→ **Given records**:
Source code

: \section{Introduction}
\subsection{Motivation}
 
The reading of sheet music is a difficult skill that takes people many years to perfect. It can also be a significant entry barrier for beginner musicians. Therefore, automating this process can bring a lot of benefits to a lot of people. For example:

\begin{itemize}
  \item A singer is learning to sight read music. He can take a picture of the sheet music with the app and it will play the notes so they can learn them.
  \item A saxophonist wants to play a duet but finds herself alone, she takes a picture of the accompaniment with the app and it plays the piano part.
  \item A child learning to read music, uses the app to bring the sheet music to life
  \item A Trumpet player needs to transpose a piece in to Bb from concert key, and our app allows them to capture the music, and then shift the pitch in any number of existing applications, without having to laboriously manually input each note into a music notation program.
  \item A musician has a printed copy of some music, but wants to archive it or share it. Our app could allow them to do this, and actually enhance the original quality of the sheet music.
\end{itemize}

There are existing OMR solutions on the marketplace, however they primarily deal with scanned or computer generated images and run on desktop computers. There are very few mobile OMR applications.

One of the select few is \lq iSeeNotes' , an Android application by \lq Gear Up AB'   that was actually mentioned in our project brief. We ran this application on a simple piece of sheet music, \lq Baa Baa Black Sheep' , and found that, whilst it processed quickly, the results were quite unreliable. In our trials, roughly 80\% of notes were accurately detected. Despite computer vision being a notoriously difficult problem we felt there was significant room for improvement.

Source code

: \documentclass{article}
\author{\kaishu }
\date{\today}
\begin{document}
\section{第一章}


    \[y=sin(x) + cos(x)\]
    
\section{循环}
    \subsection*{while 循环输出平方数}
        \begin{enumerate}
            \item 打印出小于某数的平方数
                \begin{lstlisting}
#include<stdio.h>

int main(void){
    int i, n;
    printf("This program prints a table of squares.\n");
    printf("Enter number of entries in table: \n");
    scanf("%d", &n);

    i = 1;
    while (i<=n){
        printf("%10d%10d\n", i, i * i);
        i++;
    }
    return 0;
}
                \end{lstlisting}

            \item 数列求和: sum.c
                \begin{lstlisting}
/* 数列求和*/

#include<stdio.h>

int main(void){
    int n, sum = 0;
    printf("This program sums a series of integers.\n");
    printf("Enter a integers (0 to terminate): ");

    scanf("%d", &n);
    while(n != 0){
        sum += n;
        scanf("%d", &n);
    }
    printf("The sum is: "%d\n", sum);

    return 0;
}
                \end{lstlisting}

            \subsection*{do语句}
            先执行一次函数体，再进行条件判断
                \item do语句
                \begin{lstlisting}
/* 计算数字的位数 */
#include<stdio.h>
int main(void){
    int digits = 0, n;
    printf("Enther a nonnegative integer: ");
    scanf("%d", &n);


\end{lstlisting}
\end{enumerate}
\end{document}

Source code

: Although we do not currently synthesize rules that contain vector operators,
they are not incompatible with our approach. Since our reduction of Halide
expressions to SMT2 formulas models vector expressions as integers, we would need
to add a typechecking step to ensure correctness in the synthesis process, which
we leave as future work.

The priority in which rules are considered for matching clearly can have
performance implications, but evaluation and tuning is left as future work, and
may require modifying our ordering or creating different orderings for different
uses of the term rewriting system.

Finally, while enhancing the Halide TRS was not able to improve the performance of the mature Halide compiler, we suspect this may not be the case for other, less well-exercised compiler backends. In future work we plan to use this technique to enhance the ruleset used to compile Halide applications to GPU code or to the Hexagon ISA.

→ **Your objective**: The response should hold exactly the lines starting at the line with "a integers (0" and ending at the line with "performance implications, but", and no other line of the material above.

→ **Written solution**:
    printf("Enter a integers (0 to terminate): ");

    scanf("%d", &n);
    while(n != 0){
        sum += n;
        scanf("%d", &n);
    }
    printf("The sum is: "%d\n", sum);

    return 0;
}
                \end{lstlisting}

            \subsection*{do语句}
            先执行一次函数体，再进行条件判断
                \item do语句
                \begin{lstlisting}
/* 计算数字的位数 */
#include<stdio.h>
int main(void){
    int digits = 0, n;
    printf("Enther a nonnegative integer: ");
    scanf("%d", &n);


\end{lstlisting}
\end{enumerate}
\end{document}

Source code

: Although we do not currently synthesize rules that contain vector operators,
they are not incompatible with our approach. Since our reduction of Halide
expressions to SMT2 formulas models vector expressions as integers, we would need
to add a typechecking step to ensure correctness in the synthesis process, which
we leave as future work.

The priority in which rules are considered for matching clearly can have
performance implications, but evaluation and tuning is left as future work, and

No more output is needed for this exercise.